2. Tax Saving strategy:
- Tax
harvesting to minimize tax on LTCG (a strategy to minimize taxable gain by
selling investments at a loss). - Holding stocks for more than 1 year to benefit
from lower tax (LTCG). - Invest in Section 54EC bonds (to reduce real
estate gains).
3. Setting off against capital losses (setting off short-term capital
losses with STCG and LTCG, long-term capital losses with LTCG)

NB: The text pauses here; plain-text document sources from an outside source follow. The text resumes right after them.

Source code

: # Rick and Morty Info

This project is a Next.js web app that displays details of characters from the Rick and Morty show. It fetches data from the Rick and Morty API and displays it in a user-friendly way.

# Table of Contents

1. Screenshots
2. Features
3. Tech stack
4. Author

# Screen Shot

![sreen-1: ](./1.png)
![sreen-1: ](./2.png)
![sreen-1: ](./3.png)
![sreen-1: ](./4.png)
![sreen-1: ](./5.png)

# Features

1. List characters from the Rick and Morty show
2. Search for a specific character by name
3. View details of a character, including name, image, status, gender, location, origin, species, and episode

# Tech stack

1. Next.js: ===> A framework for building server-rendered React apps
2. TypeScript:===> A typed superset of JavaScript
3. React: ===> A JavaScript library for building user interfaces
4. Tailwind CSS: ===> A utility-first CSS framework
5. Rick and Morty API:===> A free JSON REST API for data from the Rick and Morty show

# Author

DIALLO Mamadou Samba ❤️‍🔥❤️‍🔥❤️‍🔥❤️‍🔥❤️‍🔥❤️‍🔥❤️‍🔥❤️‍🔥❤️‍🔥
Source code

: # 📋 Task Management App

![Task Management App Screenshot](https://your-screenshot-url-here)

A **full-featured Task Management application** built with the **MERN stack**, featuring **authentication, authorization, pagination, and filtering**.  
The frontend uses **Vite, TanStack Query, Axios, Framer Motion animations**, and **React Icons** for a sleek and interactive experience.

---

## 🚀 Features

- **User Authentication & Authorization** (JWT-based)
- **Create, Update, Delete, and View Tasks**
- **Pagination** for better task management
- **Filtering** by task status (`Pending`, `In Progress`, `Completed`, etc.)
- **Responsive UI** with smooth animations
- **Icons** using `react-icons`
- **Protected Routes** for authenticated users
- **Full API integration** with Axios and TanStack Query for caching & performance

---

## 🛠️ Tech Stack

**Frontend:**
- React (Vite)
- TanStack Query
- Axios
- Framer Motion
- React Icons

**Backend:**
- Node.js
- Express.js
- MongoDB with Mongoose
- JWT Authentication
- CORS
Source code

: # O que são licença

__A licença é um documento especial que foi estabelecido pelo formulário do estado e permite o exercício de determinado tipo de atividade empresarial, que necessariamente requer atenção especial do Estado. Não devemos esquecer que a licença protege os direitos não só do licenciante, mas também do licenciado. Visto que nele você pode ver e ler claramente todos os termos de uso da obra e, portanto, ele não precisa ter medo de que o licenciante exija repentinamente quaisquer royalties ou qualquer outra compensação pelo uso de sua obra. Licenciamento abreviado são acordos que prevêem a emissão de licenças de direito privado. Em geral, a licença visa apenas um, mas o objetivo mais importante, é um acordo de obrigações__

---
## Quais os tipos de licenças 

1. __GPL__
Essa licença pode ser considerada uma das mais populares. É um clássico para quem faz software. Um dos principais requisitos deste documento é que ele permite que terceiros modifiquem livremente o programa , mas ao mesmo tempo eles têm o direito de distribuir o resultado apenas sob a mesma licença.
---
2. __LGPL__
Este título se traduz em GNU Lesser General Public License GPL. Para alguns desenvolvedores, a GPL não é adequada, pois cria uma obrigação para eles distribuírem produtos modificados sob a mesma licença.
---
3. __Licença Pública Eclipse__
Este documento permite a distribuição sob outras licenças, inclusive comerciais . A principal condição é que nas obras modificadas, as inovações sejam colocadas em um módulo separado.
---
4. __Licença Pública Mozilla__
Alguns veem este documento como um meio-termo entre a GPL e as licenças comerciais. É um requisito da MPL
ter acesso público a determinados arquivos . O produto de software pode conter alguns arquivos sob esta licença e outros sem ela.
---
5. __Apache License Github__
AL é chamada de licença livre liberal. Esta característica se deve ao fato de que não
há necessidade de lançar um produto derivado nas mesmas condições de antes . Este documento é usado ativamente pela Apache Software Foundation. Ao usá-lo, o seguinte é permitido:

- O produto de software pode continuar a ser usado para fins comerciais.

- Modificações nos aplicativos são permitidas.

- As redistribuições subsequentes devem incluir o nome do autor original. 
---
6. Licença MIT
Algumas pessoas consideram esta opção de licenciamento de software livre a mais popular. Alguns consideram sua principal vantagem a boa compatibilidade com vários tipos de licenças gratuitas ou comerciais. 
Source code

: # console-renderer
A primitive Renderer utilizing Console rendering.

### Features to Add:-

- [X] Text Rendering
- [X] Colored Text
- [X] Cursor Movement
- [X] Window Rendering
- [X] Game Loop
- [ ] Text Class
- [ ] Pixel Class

Impact of STCG and LTCG on investment decisions
- Investors must decide on the Holding period of a
stock for which they should hold investments for a longer period to enjoy
reduced Tax liability. - Tax-averse investors may go for long-term
investments. - Investors can select Equity-oriented investments
over debt investments holding period more than equity) to get favorable LTCG
tax treatment.
Conclusion
To make wise financial decisions, investors must have knowledge of how capital
gains are taxed. While long-term capital gains (LTCG) enjoy lower tax rates and
exemptions, which encourage long-term investments, short-term capital gains
(STCG) are subject to higher tax rates.
Investors can reduce their tax
obligations by employing tax-saving techniques such as tax harvesting, putting off
capital losses, and the Securities Transaction Tax (STT).
Investors can
maximize their profits while conforming to tax compliance by carefully
determining their asset allocation and investment horizon.
A well-thought-out
investment plan that takes capital gains taxation into account can greatly
improve financial growth and wealth accumulation.
FAQs
How are non-financial assets taxed for Capital
Gains?
A uniform tax of 12.5% is applicable on LTCG of
all asset classes.
Is an exemption available on STCG?
There is no exemption on STCG. It is calculated using the total amount
of the gain. However, up to ₹1.25 lakh exemption can be obtained on LTCG.
How does Indexation
impact LTCG?
Indexation enables you to adjust the Purchase price of an asset to incorporate inflation, which reduces the taxable capital gain.
However,
for specific assets such as publicly traded equity shares or equity mutual
funds, indexation is not applicable to Long-Term Capital Gains (LTCG).